Entries shown:
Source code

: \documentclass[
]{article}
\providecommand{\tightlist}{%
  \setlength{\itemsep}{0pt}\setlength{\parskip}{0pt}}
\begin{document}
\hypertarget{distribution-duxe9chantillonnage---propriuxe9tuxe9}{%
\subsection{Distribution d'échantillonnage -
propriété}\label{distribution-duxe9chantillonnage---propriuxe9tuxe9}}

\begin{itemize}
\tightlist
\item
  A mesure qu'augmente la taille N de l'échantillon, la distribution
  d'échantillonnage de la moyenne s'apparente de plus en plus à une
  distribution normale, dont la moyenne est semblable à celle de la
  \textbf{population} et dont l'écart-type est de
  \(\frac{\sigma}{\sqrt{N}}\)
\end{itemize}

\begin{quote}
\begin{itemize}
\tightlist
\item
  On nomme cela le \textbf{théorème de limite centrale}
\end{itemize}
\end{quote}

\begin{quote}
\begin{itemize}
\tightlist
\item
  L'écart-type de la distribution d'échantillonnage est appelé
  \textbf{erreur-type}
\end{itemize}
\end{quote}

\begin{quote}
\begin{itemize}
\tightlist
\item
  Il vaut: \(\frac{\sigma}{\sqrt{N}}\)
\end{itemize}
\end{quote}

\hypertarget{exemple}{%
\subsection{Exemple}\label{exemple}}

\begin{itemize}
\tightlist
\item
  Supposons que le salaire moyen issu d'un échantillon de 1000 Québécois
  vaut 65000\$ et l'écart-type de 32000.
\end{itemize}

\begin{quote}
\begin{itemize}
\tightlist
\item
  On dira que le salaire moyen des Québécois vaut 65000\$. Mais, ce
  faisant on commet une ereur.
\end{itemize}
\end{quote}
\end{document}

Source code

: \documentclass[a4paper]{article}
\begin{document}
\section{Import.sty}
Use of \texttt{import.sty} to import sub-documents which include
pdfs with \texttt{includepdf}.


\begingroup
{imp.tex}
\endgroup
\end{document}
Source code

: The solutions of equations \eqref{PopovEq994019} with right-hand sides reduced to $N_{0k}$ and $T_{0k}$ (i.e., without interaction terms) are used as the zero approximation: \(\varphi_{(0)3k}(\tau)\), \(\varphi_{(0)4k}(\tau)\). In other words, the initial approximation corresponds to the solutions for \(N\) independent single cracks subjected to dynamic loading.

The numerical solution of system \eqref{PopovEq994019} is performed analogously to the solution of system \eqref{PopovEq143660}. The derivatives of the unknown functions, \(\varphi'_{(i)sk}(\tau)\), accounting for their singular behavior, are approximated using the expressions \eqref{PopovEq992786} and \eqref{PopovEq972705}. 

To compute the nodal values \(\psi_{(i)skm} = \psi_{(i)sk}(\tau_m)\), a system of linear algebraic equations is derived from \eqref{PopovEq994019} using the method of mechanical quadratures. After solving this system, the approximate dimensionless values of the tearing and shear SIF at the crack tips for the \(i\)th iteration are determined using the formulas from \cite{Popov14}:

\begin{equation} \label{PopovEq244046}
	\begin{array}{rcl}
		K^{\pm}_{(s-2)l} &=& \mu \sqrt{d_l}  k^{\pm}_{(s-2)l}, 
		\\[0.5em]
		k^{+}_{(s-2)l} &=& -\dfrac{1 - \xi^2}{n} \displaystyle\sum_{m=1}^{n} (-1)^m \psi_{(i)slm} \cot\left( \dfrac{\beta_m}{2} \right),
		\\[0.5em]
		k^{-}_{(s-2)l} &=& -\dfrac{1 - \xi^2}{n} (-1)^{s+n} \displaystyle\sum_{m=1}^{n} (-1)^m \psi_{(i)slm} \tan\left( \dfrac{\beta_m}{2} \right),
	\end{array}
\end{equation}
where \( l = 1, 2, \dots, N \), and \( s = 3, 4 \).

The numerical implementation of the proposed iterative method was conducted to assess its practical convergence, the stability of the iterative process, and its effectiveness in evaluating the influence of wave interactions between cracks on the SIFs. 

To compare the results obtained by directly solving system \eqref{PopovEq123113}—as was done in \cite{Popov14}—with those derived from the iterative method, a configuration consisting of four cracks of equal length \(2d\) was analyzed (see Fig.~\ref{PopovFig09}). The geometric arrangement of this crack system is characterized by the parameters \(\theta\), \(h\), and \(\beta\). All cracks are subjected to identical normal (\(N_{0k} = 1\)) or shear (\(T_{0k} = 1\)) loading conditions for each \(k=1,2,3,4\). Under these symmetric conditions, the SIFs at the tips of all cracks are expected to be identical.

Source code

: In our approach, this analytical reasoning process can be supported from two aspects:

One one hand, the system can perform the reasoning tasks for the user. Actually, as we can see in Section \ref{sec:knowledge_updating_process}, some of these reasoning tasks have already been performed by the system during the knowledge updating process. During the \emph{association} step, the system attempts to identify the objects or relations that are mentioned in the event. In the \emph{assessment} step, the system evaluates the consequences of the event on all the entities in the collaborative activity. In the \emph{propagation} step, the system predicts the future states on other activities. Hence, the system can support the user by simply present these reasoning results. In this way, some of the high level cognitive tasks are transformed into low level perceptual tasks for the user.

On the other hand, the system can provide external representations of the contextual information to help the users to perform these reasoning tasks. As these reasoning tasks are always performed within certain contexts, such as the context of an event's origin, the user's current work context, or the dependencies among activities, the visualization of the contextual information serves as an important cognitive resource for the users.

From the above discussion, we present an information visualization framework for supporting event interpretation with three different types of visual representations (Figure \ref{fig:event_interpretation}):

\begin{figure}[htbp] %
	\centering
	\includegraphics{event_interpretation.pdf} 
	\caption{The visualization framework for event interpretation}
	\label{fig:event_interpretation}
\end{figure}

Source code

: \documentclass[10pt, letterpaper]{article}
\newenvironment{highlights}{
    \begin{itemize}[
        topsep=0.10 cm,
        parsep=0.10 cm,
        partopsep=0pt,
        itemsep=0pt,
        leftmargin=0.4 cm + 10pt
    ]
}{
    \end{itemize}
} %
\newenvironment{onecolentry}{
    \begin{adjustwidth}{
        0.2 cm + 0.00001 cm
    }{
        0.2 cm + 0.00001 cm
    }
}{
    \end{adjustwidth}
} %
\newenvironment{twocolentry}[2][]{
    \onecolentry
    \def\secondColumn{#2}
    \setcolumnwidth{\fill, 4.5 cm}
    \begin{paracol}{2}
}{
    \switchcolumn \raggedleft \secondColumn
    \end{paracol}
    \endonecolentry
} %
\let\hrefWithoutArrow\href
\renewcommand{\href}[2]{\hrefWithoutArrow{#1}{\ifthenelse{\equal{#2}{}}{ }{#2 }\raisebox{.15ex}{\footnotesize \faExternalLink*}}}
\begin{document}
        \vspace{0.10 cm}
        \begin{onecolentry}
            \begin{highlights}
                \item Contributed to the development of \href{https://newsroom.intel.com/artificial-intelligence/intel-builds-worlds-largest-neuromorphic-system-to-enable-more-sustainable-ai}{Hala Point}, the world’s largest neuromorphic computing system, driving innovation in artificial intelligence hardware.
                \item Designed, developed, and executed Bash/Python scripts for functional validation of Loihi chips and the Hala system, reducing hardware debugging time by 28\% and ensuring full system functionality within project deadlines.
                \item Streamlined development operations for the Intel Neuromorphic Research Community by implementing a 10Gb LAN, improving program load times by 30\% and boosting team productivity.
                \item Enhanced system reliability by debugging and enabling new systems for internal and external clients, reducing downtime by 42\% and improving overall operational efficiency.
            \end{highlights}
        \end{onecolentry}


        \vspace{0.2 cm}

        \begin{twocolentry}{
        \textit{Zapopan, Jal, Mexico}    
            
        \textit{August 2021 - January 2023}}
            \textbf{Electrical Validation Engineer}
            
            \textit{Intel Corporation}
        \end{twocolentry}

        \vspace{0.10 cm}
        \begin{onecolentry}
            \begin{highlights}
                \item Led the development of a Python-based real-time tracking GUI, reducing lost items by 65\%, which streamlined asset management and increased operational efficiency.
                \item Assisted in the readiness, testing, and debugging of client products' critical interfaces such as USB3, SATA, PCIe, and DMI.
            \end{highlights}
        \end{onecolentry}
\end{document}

The problem: Scan the material for the word "equal". Return every line where it is found.

Answer box:
To compare the results obtained by directly solving system \eqref{PopovEq123113}—as was done in \cite{Popov14}—with those derived from the iterative method, a configuration consisting of four cracks of equal length \(2d\) was analyzed (see Fig.~\ref{PopovFig09}). The geometric arrangement of this crack system is characterized by the parameters \(\theta\), \(h\), and \(\beta\). All cracks are subjected to identical normal (\(N_{0k} = 1\)) or shear (\(T_{0k} = 1\)) loading conditions for each \(k=1,2,3,4\). Under these symmetric conditions, the SIFs at the tips of all cracks are expected to be identical.
\renewcommand{\href}[2]{\hrefWithoutArrow{#1}{\ifthenelse{\equal{#2}{}}{ }{#2 }\raisebox{.15ex}{\footnotesize \faExternalLink*}}}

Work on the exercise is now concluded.